*Study material*:
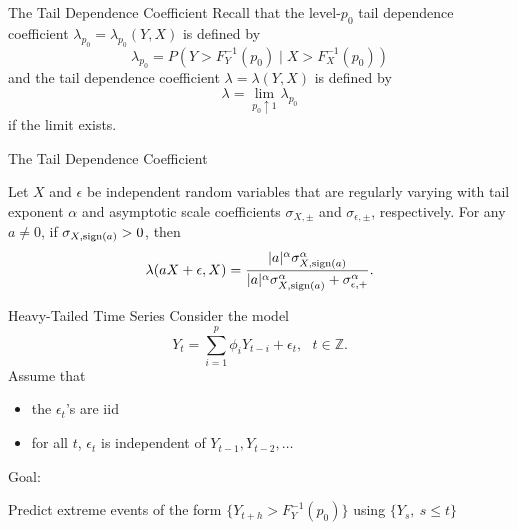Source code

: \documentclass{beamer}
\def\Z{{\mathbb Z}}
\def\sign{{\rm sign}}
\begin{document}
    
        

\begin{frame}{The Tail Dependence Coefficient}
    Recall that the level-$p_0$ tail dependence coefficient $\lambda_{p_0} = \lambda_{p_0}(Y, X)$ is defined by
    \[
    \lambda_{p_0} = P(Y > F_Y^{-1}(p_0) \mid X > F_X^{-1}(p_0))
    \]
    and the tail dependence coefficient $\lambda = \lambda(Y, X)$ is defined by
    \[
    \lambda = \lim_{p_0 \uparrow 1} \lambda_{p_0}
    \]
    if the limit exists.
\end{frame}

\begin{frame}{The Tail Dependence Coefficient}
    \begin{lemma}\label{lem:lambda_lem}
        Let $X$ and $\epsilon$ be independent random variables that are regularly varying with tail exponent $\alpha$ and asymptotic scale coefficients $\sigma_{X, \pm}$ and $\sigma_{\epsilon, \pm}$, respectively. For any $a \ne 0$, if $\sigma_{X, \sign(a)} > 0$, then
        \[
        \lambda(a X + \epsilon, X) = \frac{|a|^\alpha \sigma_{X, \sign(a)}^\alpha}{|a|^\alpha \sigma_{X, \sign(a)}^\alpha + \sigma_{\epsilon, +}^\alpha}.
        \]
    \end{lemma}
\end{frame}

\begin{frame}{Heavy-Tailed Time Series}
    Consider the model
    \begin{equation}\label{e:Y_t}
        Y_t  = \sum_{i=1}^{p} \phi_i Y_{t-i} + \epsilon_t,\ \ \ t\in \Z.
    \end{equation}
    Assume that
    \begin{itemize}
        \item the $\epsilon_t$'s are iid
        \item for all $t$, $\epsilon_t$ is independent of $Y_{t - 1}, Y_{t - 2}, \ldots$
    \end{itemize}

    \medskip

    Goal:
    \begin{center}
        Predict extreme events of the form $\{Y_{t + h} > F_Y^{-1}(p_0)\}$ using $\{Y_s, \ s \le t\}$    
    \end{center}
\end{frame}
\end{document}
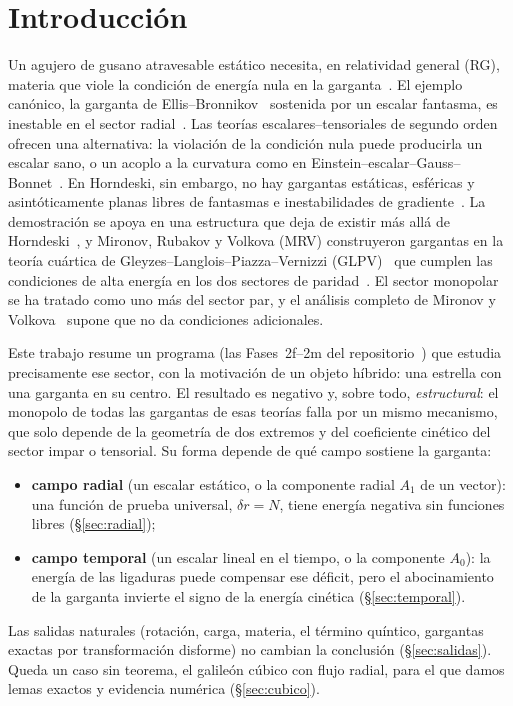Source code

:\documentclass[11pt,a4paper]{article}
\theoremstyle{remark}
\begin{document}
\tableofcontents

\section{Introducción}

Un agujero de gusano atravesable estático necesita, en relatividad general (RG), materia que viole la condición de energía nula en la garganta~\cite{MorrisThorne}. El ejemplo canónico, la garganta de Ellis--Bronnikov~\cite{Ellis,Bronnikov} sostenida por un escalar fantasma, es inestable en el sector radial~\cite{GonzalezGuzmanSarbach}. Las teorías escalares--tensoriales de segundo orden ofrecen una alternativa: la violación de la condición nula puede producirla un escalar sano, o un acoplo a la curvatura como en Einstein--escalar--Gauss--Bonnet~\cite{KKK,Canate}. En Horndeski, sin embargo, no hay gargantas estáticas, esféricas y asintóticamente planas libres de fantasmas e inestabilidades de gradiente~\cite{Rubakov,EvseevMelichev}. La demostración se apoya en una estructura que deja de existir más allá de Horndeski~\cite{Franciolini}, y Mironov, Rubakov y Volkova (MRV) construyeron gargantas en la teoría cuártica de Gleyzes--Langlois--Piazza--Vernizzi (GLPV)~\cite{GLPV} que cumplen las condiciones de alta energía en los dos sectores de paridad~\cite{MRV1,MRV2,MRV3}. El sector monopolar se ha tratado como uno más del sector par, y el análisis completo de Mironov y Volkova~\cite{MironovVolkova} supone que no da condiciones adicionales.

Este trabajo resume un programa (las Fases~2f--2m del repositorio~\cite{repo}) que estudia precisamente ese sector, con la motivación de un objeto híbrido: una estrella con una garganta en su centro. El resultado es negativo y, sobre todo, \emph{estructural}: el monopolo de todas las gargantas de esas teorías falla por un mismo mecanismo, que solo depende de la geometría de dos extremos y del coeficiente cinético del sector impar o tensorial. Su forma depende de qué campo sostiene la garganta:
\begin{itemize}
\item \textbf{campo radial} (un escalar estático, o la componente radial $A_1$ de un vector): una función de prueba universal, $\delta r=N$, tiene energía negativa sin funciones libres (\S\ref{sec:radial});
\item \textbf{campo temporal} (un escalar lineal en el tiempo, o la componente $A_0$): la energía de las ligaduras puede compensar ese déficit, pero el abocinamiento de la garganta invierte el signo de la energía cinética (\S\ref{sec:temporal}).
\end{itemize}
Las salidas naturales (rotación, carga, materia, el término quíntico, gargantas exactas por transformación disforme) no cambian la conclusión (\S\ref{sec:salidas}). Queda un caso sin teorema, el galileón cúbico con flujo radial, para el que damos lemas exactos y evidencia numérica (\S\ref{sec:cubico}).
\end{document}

*Task directions*: Return every line above verbatim, pictures excluded.

*Response*:
Source code

: \documentclass{beamer}
\def\Z{{\mathbb Z}}
\def\sign{{\rm sign}}
\begin{document}
    
        

\begin{frame}{The Tail Dependence Coefficient}
    Recall that the level-$p_0$ tail dependence coefficient $\lambda_{p_0} = \lambda_{p_0}(Y, X)$ is defined by
    \[
    \lambda_{p_0} = P(Y > F_Y^{-1}(p_0) \mid X > F_X^{-1}(p_0))
    \]
    and the tail dependence coefficient $\lambda = \lambda(Y, X)$ is defined by
    \[
    \lambda = \lim_{p_0 \uparrow 1} \lambda_{p_0}
    \]
    if the limit exists.
\end{frame}

\begin{frame}{The Tail Dependence Coefficient}
    \begin{lemma}\label{lem:lambda_lem}
        Let $X$ and $\epsilon$ be independent random variables that are regularly varying with tail exponent $\alpha$ and asymptotic scale coefficients $\sigma_{X, \pm}$ and $\sigma_{\epsilon, \pm}$, respectively. For any $a \ne 0$, if $\sigma_{X, \sign(a)} > 0$, then
        \[
        \lambda(a X + \epsilon, X) = \frac{|a|^\alpha \sigma_{X, \sign(a)}^\alpha}{|a|^\alpha \sigma_{X, \sign(a)}^\alpha + \sigma_{\epsilon, +}^\alpha}.
        \]
    \end{lemma}
\end{frame}

\begin{frame}{Heavy-Tailed Time Series}
    Consider the model
    \begin{equation}\label{e:Y_t}
        Y_t  = \sum_{i=1}^{p} \phi_i Y_{t-i} + \epsilon_t,\ \ \ t\in \Z.
    \end{equation}
    Assume that
    \begin{itemize}
        \item the $\epsilon_t$'s are iid
        \item for all $t$, $\epsilon_t$ is independent of $Y_{t - 1}, Y_{t - 2}, \ldots$
    \end{itemize}

    \medskip

    Goal:
    \begin{center}
        Predict extreme events of the form $\{Y_{t + h} > F_Y^{-1}(p_0)\}$ using $\{Y_s, \ s \le t\}$    
    \end{center}
\end{frame}
\end{document}
Source code

:\documentclass[11pt,a4paper]{article}
\theoremstyle{remark}
\begin{document}
\tableofcontents

\section{Introducción}

Un agujero de gusano atravesable estático necesita, en relatividad general (RG), materia que viole la condición de energía nula en la garganta~\cite{MorrisThorne}. El ejemplo canónico, la garganta de Ellis--Bronnikov~\cite{Ellis,Bronnikov} sostenida por un escalar fantasma, es inestable en el sector radial~\cite{GonzalezGuzmanSarbach}. Las teorías escalares--tensoriales de segundo orden ofrecen una alternativa: la violación de la condición nula puede producirla un escalar sano, o un acoplo a la curvatura como en Einstein--escalar--Gauss--Bonnet~\cite{KKK,Canate}. En Horndeski, sin embargo, no hay gargantas estáticas, esféricas y asintóticamente planas libres de fantasmas e inestabilidades de gradiente~\cite{Rubakov,EvseevMelichev}. La demostración se apoya en una estructura que deja de existir más allá de Horndeski~\cite{Franciolini}, y Mironov, Rubakov y Volkova (MRV) construyeron gargantas en la teoría cuártica de Gleyzes--Langlois--Piazza--Vernizzi (GLPV)~\cite{GLPV} que cumplen las condiciones de alta energía en los dos sectores de paridad~\cite{MRV1,MRV2,MRV3}. El sector monopolar se ha tratado como uno más del sector par, y el análisis completo de Mironov y Volkova~\cite{MironovVolkova} supone que no da condiciones adicionales.

Este trabajo resume un programa (las Fases~2f--2m del repositorio~\cite{repo}) que estudia precisamente ese sector, con la motivación de un objeto híbrido: una estrella con una garganta en su centro. El resultado es negativo y, sobre todo, \emph{estructural}: el monopolo de todas las gargantas de esas teorías falla por un mismo mecanismo, que solo depende de la geometría de dos extremos y del coeficiente cinético del sector impar o tensorial. Su forma depende de qué campo sostiene la garganta:
\begin{itemize}
\item \textbf{campo radial} (un escalar estático, o la componente radial $A_1$ de un vector): una función de prueba universal, $\delta r=N$, tiene energía negativa sin funciones libres (\S\ref{sec:radial});
\item \textbf{campo temporal} (un escalar lineal en el tiempo, o la componente $A_0$): la energía de las ligaduras puede compensar ese déficit, pero el abocinamiento de la garganta invierte el signo de la energía cinética (\S\ref{sec:temporal}).
\end{itemize}
Las salidas naturales (rotación, carga, materia, el término quíntico, gargantas exactas por transformación disforme) no cambian la conclusión (\S\ref{sec:salidas}). Queda un caso sin teorema, el galileón cúbico con flujo radial, para el que damos lemas exactos y evidencia numérica (\S\ref{sec:cubico}).
\end{document}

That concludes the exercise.